====== Source data
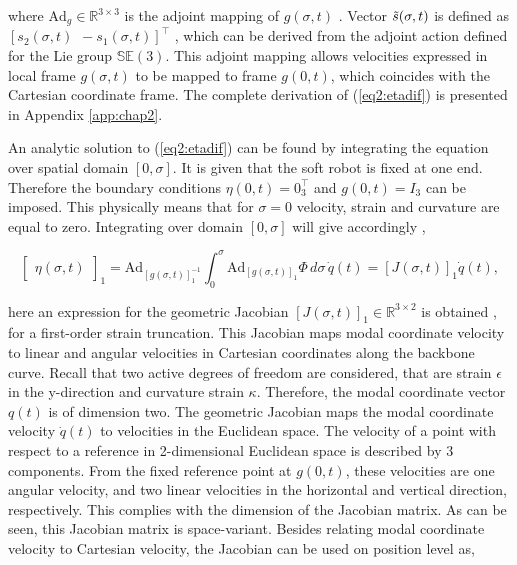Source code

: where $\text{Ad}_g \in \mathbb{R}^{3 \times 3}$ \cite{2DLie} is the adjoint mapping of $g(\sigma,t)$ \cite{Sola2018}. Vector $\Tilde{s}(\sigma,t)$ is defined as $[s_2(\sigma,t) \hspace{5pt} -s_1(\sigma,t)]^\top$ \cite{2DLie}, which can be derived from the adjoint action defined for the Lie group $\mathbb{SE}(3)$. This adjoint mapping allows velocities expressed in local frame $g(\sigma,t)$ to be mapped to frame $g(0,t)$, which coincides with the Cartesian coordinate frame. The complete derivation of (\ref{eq2:etadif}) is presented in Appendix \ref{app:chap2}. 

An analytic solution to (\ref{eq2:etadif}) can be found by integrating the equation over spatial domain $[0,\sigma]$. It is given that the soft robot is fixed at one end. Therefore the boundary conditions $\eta(0,t) = 0_{3}^\top$ and $g(0,t) = I_{3}$ can be imposed. This physically means that for $\sigma = 0$ velocity, strain and curvature are equal to zero. Integrating over domain $[0,\sigma]$ will give accordingly  \cite{Caasenbrood2020},

\begin{equation}
  \begin{bmatrix} \eta(\sigma,t)\end{bmatrix}_1 = \text{Ad}_{[g(\sigma,t)]_1^{-1}} \int_0^{\sigma} \text{Ad}_{[g(\sigma,t)]_1} \Phi \hspace{2pt} d \sigma  \hspace{2pt} \dot{q}(t) = [J(\sigma,t)]_1\dot{q}(t),
    \label{eq2:J}
\end{equation}

here an expression for the geometric Jacobian $[J(\sigma,t)]_1 \in \mathbb{R}^{3\times 2}$ is obtained \cite{Caasenbrood2020}, for a first-order strain truncation. This Jacobian maps modal coordinate velocity to linear and angular velocities in Cartesian coordinates along the backbone curve. Recall that two active degrees of freedom are considered, that are strain $\epsilon$ in the y-direction and curvature strain $\kappa$. Therefore, the modal coordinate vector $q(t)$ is of dimension two. The geometric Jacobian maps the modal coordinate velocity $\dot{q}(t)$ to velocities in the Euclidean space. The velocity of a point with respect to a reference in 2-dimensional Euclidean space is described by 3 components. From the fixed reference point at $g(0,t)$, these velocities are one angular velocity, and two linear velocities in the horizontal and vertical direction, respectively. This complies with the dimension of the Jacobian matrix. As can be seen, this Jacobian matrix is space-variant. Besides relating modal coordinate velocity to Cartesian velocity, the Jacobian can be used on position level as,

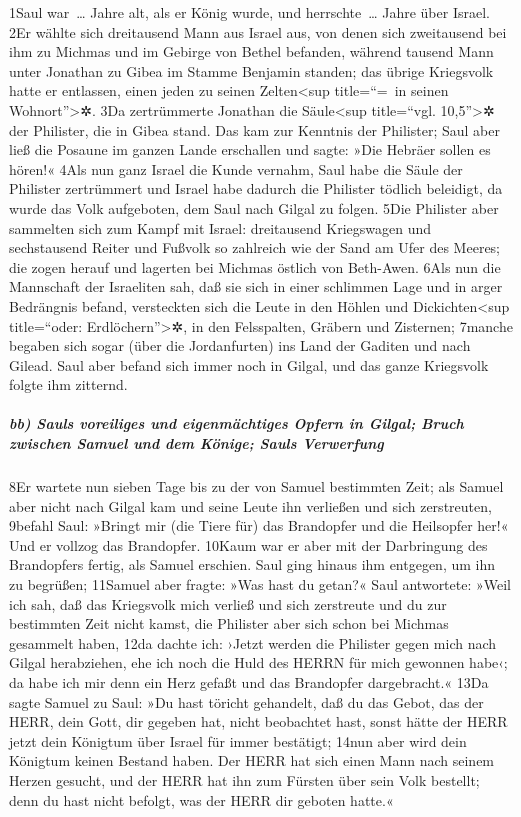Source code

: 1Saul war~\ldots{} Jahre alt, als er König wurde, und herrschte~\ldots{}
Jahre über Israel. 2Er wählte sich dreitausend Mann aus Israel aus, von
denen sich zweitausend bei ihm zu Michmas und im Gebirge von Bethel
befanden, während tausend Mann unter Jonathan zu Gibea im Stamme
Benjamin standen; das übrige Kriegsvolk hatte er entlassen, einen jeden
zu seinen Zelten\textless sup title=``=~in seinen
Wohnort''\textgreater✲. 3Da zertrümmerte Jonathan die Säule\textless sup
title=``vgl. 10,5''\textgreater✲ der Philister, die in Gibea stand. Das
kam zur Kenntnis der Philister; Saul aber ließ die Posaune im ganzen
Lande erschallen und sagte: »Die Hebräer sollen es hören!« 4Als nun ganz
Israel die Kunde vernahm, Saul habe die Säule der Philister zertrümmert
und Israel habe dadurch die Philister tödlich beleidigt, da wurde das
Volk aufgeboten, dem Saul nach Gilgal zu folgen. 5Die Philister aber
sammelten sich zum Kampf mit Israel: dreitausend Kriegswagen und
sechstausend Reiter und Fußvolk so zahlreich wie der Sand am Ufer des
Meeres; die zogen herauf und lagerten bei Michmas östlich von Beth-Awen.
6Als nun die Mannschaft der Israeliten sah, daß sie sich in einer
schlimmen Lage und in arger Bedrängnis befand, versteckten sich die
Leute in den Höhlen und Dickichten\textless sup title=``oder:
Erdlöchern''\textgreater✲, in den Felsspalten, Gräbern und Zisternen;
7manche begaben sich sogar (über die Jordanfurten) ins Land der Gaditen
und nach Gilead. Saul aber befand sich immer noch in Gilgal, und das
ganze Kriegsvolk folgte ihm zitternd.

\hypertarget{bb-sauls-voreiliges-und-eigenmuxe4chtiges-opfern-in-gilgal-bruch-zwischen-samuel-und-dem-kuxf6nige-sauls-verwerfung}{%
\subparagraph{bb) Sauls voreiliges und eigenmächtiges Opfern in Gilgal;
Bruch zwischen Samuel und dem Könige; Sauls
Verwerfung}\label{bb-sauls-voreiliges-und-eigenmuxe4chtiges-opfern-in-gilgal-bruch-zwischen-samuel-und-dem-kuxf6nige-sauls-verwerfung}}

8Er wartete nun sieben Tage bis zu der von Samuel bestimmten Zeit; als
Samuel aber nicht nach Gilgal kam und seine Leute ihn verließen und sich
zerstreuten, 9befahl Saul: »Bringt mir (die Tiere für) das Brandopfer
und die Heilsopfer her!« Und er vollzog das Brandopfer. 10Kaum war er
aber mit der Darbringung des Brandopfers fertig, als Samuel erschien.
Saul ging hinaus ihm entgegen, um ihn zu begrüßen; 11Samuel aber fragte:
»Was hast du getan?« Saul antwortete: »Weil ich sah, daß das Kriegsvolk
mich verließ und sich zerstreute und du zur bestimmten Zeit nicht kamst,
die Philister aber sich schon bei Michmas gesammelt haben, 12da dachte
ich: ›Jetzt werden die Philister gegen mich nach Gilgal herabziehen, ehe
ich noch die Huld des HERRN für mich gewonnen habe‹; da habe ich mir
denn ein Herz gefaßt und das Brandopfer dargebracht.« 13Da sagte Samuel
zu Saul: »Du hast töricht gehandelt, daß du das Gebot, das der HERR,
dein Gott, dir gegeben hat, nicht beobachtet hast, sonst hätte der HERR
jetzt dein Königtum über Israel für immer bestätigt; 14nun aber wird
dein Königtum keinen Bestand haben. Der HERR hat sich einen Mann nach
seinem Herzen gesucht, und der HERR hat ihn zum Fürsten über sein Volk
bestellt; denn du hast nicht befolgt, was der HERR dir geboten hatte.«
============
• Assignment
The lines holding the word "Leute" are the answer. Pull them out of the records and copy them.

• Result
Leute in den Höhlen und Dickichten\textless sup title=``oder:
Samuel aber nicht nach Gilgal kam und seine Leute ihn verließen und sich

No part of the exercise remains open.